I have the same urge, to want to use regexps as predicates. However I
definitely would not like to read such code. I can only imagine having
to try to read such code if I didn't understand regexps. E.g. (filter
#"\d+" maybe-numbers) is clear enough to someone who understands
regexps. However (filter is-number-regex maybe-numbers) is clear to
even programmers that don't understand regexps.


On Aug 27, 10:41 am, Sean Devlin <francoisdev...@gmail.com> wrote:
> On Aug 27, 1:06 am, Timothy Pratley <timothyprat...@gmail.com> wrote:
>
>
>
> > > Granted, this wouldn't work for anything that gets passed to Java, but
> > > the following gist would be a start.

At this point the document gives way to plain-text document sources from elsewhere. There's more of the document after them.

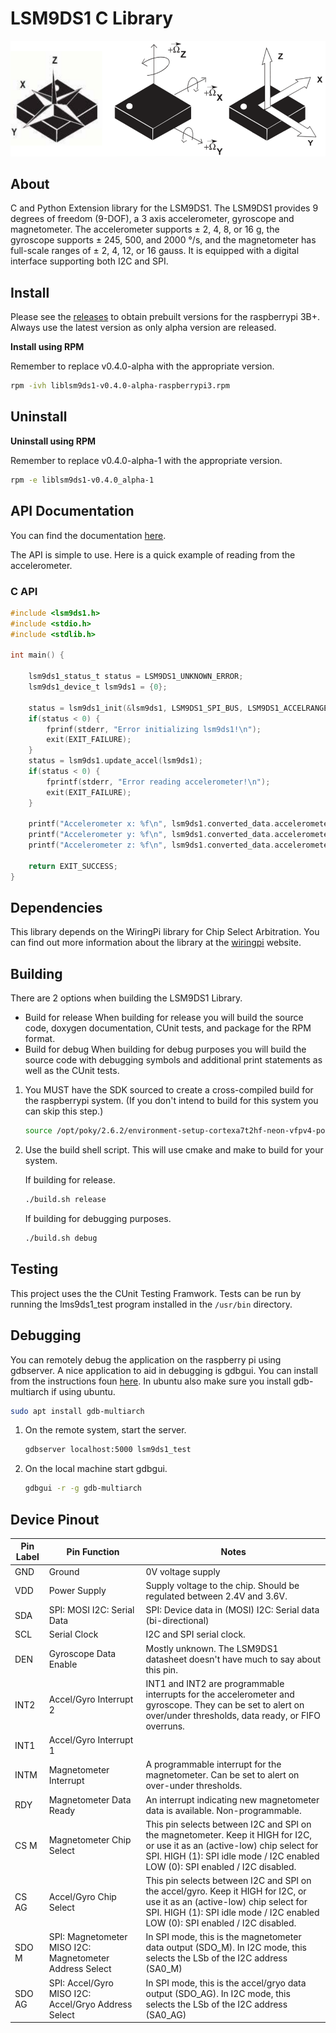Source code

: # LSM9DS1 C Library

![lsm9ds1_axes.png](https://github.com/ChristopherJD/lsm9ds1/blob/master/docs/lsm9ds1_axes.png)

## About

C and Python Extension library for the LSM9DS1. The LSM9DS1 provides 9 degrees of freedom (9-DOF), a 3 axis accelerometer, gyroscope and magnetometer. The accelerometer supports ± 2, 4, 8, or 16 g, the gyroscope supports ± 245, 500, and 2000 °/s, and the magnetometer has full-scale ranges of ± 2, 4, 12, or 16 gauss. It is equipped with a digital interface supporting both I2C and SPI.

## Install

Please see the [releases](https://github.com/ChristopherJD/lsm9ds1/releases) to obtain prebuilt versions for
the raspberrypi 3B+. Always use the latest version as only alpha version are released.

**Install using RPM**

Remember to replace v0.4.0-alpha with the appropriate version.

```sh
rpm -ivh liblsm9ds1-v0.4.0-alpha-raspberrypi3.rpm
```

## Uninstall

**Uninstall using RPM**

Remember to replace v0.4.0-alpha-1 with the appropriate version.

```sh
rpm -e liblsm9ds1-v0.4.0_alpha-1
```

## API Documentation

You can find the documentation [here](https://christopherjd.github.io/lsm9ds1/html/index.html).

The API is simple to use. Here is a quick example of reading from the accelerometer.

### C API

```c
#include <lsm9ds1.h>
#include <stdio.h>
#include <stdlib.h>

int main() {

    lsm9ds1_status_t status = LSM9DS1_UNKNOWN_ERROR;
    lsm9ds1_device_t lsm9ds1 = {0};

    status = lsm9ds1_init(&lsm9ds1, LSM9DS1_SPI_BUS, LSM9DS1_ACCELRANGE_8G, LSM9DS1_MAGGAIN_8GAUSS, LSM9DS1_GYROSCALE_500DPS);
    if(status < 0) {
        fprinf(stderr, "Error initializing lsm9ds1!\n");
        exit(EXIT_FAILURE);
    }
    status = lsm9ds1.update_accel(lsm9ds1);
    if(status < 0) {
   		fprintf(stderr, "Error reading accelerometer!\n");
        exit(EXIT_FAILURE);
    }
    
    printf("Accelerometer x: %f\n", lsm9ds1.converted_data.accelerometer.x);
    printf("Accelerometer y: %f\n", lsm9ds1.converted_data.accelerometer.y);
    printf("Accelerometer z: %f\n", lsm9ds1.converted_data.accelerometer.z);
    
    return EXIT_SUCCESS;
}
```

## Dependencies

This library depends on the WiringPi library for Chip Select Arbitration. You can find out more information about the library at the [wiringpi](http://wiringpi.com/) website.

## Building

There are 2 options when building the LSM9DS1 Library.

* Build for release
    When building for release you will build the source code, doxygen documentation, CUnit tests, and package for the RPM format.
* Build for debug
    When building for debug purposes you will build the source code with debugging symbols and additional print statements as well as the CUnit tests.

1. You MUST have the SDK sourced to create a cross-compiled build for the raspberrypi system. (If you don't intend to build for this system you can skip this step.)

    ```bash
    source /opt/poky/2.6.2/environment-setup-cortexa7t2hf-neon-vfpv4-poky-linux-gnueabi
    ```

1. Use the build shell script. This will use cmake and make to build for your system. 

    If building for release.

    ```bash
    ./build.sh release
    ```

    If building for debugging purposes.

    ```bash
    ./build.sh debug
    ```
    
## Testing

This project uses the the CUnit Testing Framwork. Tests can be run by running the lms9ds1_test program installed in the `/usr/bin` directory.

## Debugging

You can remotely debug the application on the raspberry pi using gdbserver. A nice application to aid in debugging is gdbgui. You can install from the instructions foun [here](https://www.gdbgui.com/installation/). In ubuntu also make sure you install gdb-multiarch if using ubuntu.

```bash
sudo apt install gdb-multiarch
```

1. On the remote system, start the server.

    ```bash
    gdbserver localhost:5000 lsm9ds1_test
    ```

1. On the local machine start gdbgui.

    ```bash
    gdbgui -r -g gdb-multiarch
    ```

## Device Pinout

| Pin Label | Pin Function                                            | Notes                                                                                                                                                                                                        |
|-----------|---------------------------------------------------------|--------------------------------------------------------------------------------------------------------------------------------------------------------------------------------------------------------------|
| GND       | Ground                                                  | 0V voltage supply                                                                                                                                                                                            |
| VDD       | Power Supply                                            | Supply voltage to the chip. Should be regulated between 2.4V and 3.6V.                                                                                                                                       |
| SDA       | SPI: MOSI I2C: Serial Data                              | SPI: Device data in (MOSI) I2C: Serial data (bi-directional)                                                                                                                                                 |
| SCL       | Serial Clock                                            | I2C and SPI serial clock.                                                                                                                                                                                    |
| DEN       | Gyroscope Data Enable                                   | Mostly unknown. The LSM9DS1 datasheet doesn't have much to say about this pin.                                                                                                                               |
| INT2      | Accel/Gyro Interrupt 2                                  | INT1 and INT2 are programmable interrupts for the accelerometer and gyroscope. They can be set to alert on over/under thresholds, data ready, or FIFO overruns.                                              |
| INT1      | Accel/Gyro Interrupt 1                                  |                                                                                                                                                                                                              |
| INTM      | Magnetometer Interrupt                                  | A programmable interrupt for the magnetometer. Can be set to alert on over-under thresholds.                                                                                                                 |
| RDY       | Magnetometer Data Ready                                 | An interrupt indicating new magnetometer data is available. Non-programmable.                                                                                                                                |
| CS M      | Magnetometer Chip Select                                | This pin selects between I2C and SPI on the magnetometer. Keep it HIGH for I2C, or use it as an (active-low) chip select for SPI. HIGH (1): SPI idle mode / I2C enabled LOW (0): SPI enabled / I2C disabled. |
| CS AG     | Accel/Gyro Chip Select                                  | This pin selects between I2C and SPI on the accel/gyro. Keep it HIGH for I2C, or use it as an (active-low) chip select for SPI. HIGH (1): SPI idle mode / I2C enabled LOW (0): SPI enabled / I2C disabled.   |
| SDO M     | SPI: Magnetometer MISO I2C: Magnetometer Address Select | In SPI mode, this is the magnetometer data output (SDO_M). In I2C mode, this selects the LSb of the I2C address (SA0_M)                                                                                      |
| SDO AG    | SPI: Accel/Gyro MISO I2C: Accel/Gryo Address Select     | In SPI mode, this is the accel/gryo data output (SDO_AG). In I2C mode, this selects the LSb of the I2C address (SA0_AG)                                                                                      |

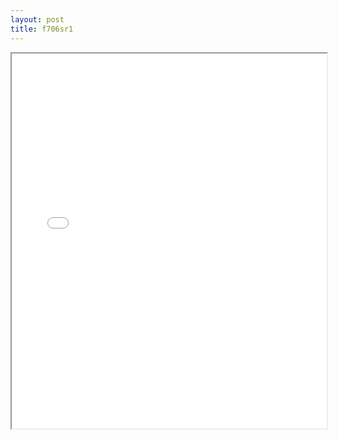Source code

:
 ```yaml
---
layout: post
title: f706sr1
---
```


<div class="pdf-container">
<iframe src="/ea/assets/pdfs/misc/f706sr1.pdf" height="600" width="100%" allowFullScreen="true"></iframe>
</div>

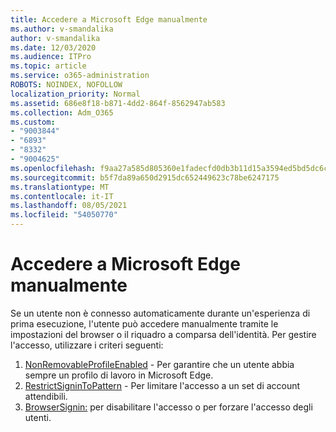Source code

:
 ```yaml
---
title: Accedere a Microsoft Edge manualmente
ms.author: v-smandalika
author: v-smandalika
ms.date: 12/03/2020
ms.audience: ITPro
ms.topic: article
ms.service: o365-administration
ROBOTS: NOINDEX, NOFOLLOW
localization_priority: Normal
ms.assetid: 686e8f18-b871-4dd2-864f-8562947ab583
ms.collection: Adm_O365
ms.custom:
- "9003844"
- "6893"
- "8332"
- "9004625"
ms.openlocfilehash: f9aa27a585d805360e1fadecfd0db3b11d15a3594ed5bd5dc6c68cec37a4d6a2
ms.sourcegitcommit: b5f7da89a650d2915dc652449623c78be6247175
ms.translationtype: MT
ms.contentlocale: it-IT
ms.lasthandoff: 08/05/2021
ms.locfileid: "54050770"
---
```

# <a name="sign-in-to-microsoft-edge-manually"></a>Accedere a Microsoft Edge manualmente

Se un utente non è connesso automaticamente durante un'esperienza di prima esecuzione, l'utente può accedere manualmente tramite le impostazioni del browser o il riquadro a comparsa dell'identità. Per gestire l'accesso, utilizzare i criteri seguenti:

1. [NonRemovableProfileEnabled](https://docs.microsoft.com/deployedge/microsoft-edge-policies#nonremovableprofileenabled) - Per garantire che un utente abbia sempre un profilo di lavoro in Microsoft Edge.
2. [RestrictSigninToPattern](https://docs.microsoft.com/deployedge/microsoft-edge-policies#restrictsignintopattern) - Per limitare l'accesso a un set di account attendibili.
3. [BrowserSignin:](https://docs.microsoft.com/deployedge/microsoft-edge-policies#browsersignin) per disabilitare l'accesso o per forzare l'accesso degli utenti.

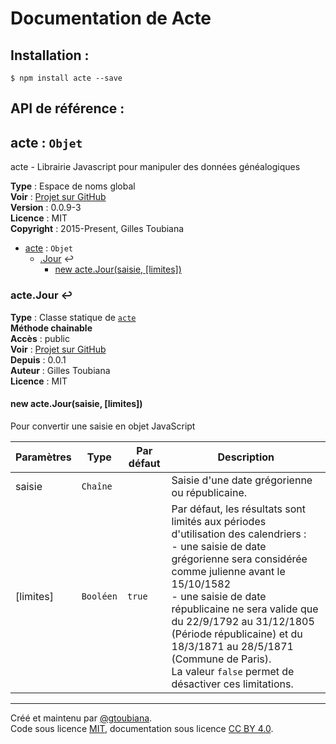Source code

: # Documentation de Acte

## Installation :

```
$ npm install acte --save
```

## API de référence :
<a name="acte"></a>

## acte : <code>Objet</code>
acte - Librairie Javascript pour manipuler des données généalogiques

**Type** : Espace de noms global  
**Voir** : [Projet sur GitHub](https://github.com/gtoubiana/acte)  
**Version** : 0.0.9-3  
**Licence** : MIT  
**Copyright** : 2015-Present, Gilles Toubiana  

* [acte](#acte) : <code>Objet</code>
    * [.Jour](#acte.Jour) ↩︎
        * [new acte.Jour(saisie, [limites])](#new_acte.Jour_new)

<a name="acte.Jour"></a>

### acte.Jour ↩︎
**Type** : Classe statique de <code>[acte](#acte)</code>  
**Méthode chainable**  
**Accès** : public  
**Voir** : [Projet sur GitHub](https://github.com/gtoubiana/acte)  
**Depuis** : 0.0.1  
**Auteur** : Gilles Toubiana  
**Licence** : MIT  
<a name="new_acte.Jour_new"></a>

#### new acte.Jour(saisie, [limites])
Pour convertir une saisie en objet JavaScript


| Paramètres | Type | Par défaut | Description |
| --- | --- | --- | --- |
| saisie | <code>Chaîne</code> |  | Saisie d'une date grégorienne ou républicaine. |
| [limites] | <code>Booléen</code> | <code>true</code> | Par défaut, les résultats sont limités aux périodes d'utilisation des calendriers :<br> - une saisie de date grégorienne sera considérée comme julienne avant le 15/10/1582<br> - une saisie de date républicaine ne sera valide que du 22/9/1792 au 31/12/1805 (Période républicaine) et du 18/3/1871 au 28/5/1871 (Commune de Paris).<br> La valeur `false` permet de désactiver ces limitations. |

* * *
Créé et maintenu par [@gtoubiana](https://github.com/gtoubiana/).<br>
Code sous licence [MIT](https://github.com/gtoubiana/acte/blob/master/LICENSE), documentation sous licence [CC BY 4.0](https://creativecommons.org/licenses/by/4.0/deed.fr).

> > >http://gist.github.com/176032
>
> > You already have a getPattern method for those cases. Which suggests
> > another solution:
>
> > (defn re-fn
> >   "Uses ss to construct a java.util.Pattern.
> >   Returns a function which returns the Pattern if called with no
> > arguments,
> >   and calls re-seq if called with a string argument."
> >   [ss]
> >   (let [pp (re-pattern ss)]
> >     (fn re
> >       ([] pp)
> >       ([s] (re-seq pp s)))))
>
> > user=> ((re-fn "2.") "12324251")
> > ("23" "24" "25")
> > user=> ((re-fn "2."))
> > #"2."
>
> >  If #"X" created a (re-fn "X") then all the re functions could accept
> > a function and call it in order to avoid having to do (re-find (pp)
> > s). The previous signature could be retained so that they would work
> > with either type of arguments if that were desirable. The downside is
> > trying to explain that in the docs might be confusing - so a wrapper
> > seems more obvious for that.
>
> > Oh - it seems like re-seq does the most work so perhaps that is the
> > best candidate?
>
> The only feature I want is the ability to use a regex as a predicate.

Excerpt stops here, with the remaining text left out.